To date, the current total number of QTL in the database: 266,160
(less all linkage map based QTL data that was put on archive since the
last release).
[Breakdown by species -- Cattle: 191,181 (on 680 traits);
Chicken: 15,581 (on 372 traits); Goat: 1,501 (on 26 traits); Horse:
2,216 (on 65 traits); Pig: 48,875 (on 673 traits); Sheep: 4,605
(on 272 traits); Rainbow trout: 2,201 (on 47 traits)].
(
This is a joint release with the 21st CorrDB
release.)
In addition, as part of our data quality assurance efforts, updates were
continually made to previously curated data.
This release is with the following updates:
(1)
All linkage-map based data are excluded from data downloads since they have
been separated and archived upon last QTLdb
release (#52). As a result, you may expect to see a reduction in total
data number in the current data summaries on the web.
(2)
In addition to mapped data deposition for downloads for supported genome
assemblies, we have also included a copy of all curated data deposition (data
reported on various genome assemblies, in .tsv file format). This data set
has either SNP information OR genome locations on a particular genome which
may be lifted to a target genome by users employing a method of their choice.

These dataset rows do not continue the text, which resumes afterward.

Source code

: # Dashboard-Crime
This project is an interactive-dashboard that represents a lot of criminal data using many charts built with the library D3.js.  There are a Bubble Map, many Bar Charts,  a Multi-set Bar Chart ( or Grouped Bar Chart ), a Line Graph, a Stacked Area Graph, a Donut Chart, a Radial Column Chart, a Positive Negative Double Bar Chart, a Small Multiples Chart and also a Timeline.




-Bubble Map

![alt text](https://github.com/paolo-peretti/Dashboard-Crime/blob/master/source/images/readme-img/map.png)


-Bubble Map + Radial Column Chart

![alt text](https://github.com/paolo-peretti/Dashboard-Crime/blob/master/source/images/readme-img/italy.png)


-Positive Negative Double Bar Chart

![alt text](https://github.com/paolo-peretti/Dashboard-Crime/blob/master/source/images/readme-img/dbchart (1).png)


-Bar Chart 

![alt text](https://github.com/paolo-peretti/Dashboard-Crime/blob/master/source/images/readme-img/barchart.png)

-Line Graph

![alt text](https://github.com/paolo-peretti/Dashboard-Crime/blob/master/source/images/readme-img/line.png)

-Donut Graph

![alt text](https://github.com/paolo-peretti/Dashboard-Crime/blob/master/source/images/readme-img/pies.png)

In this way, we are not holding back any data just because of the inability
to lift *some* data to some assemblies due to unavailability of mapped SNPs
on that build.
(3)
In addition to JBrowse built for QTLdb, we are setting up the newer JBrowse2
as an experimental alternative to display chromosomal mappings for default
reference genomes. In the meantime, we have retired the GBrowse display from
the site (which was used for QTLdb data display since 2009). Currently, the
JBrowse2 setup is in preliminary tests and you may expect to see improvements
in the next few months. Our goal is to gradually phase out our in-house
chromosomal data display tool.
(4)
The Frequently Asked Questions list has been
updated with some newly added Q&A, such as "why the data counts on each build
within a species are not the same", etc.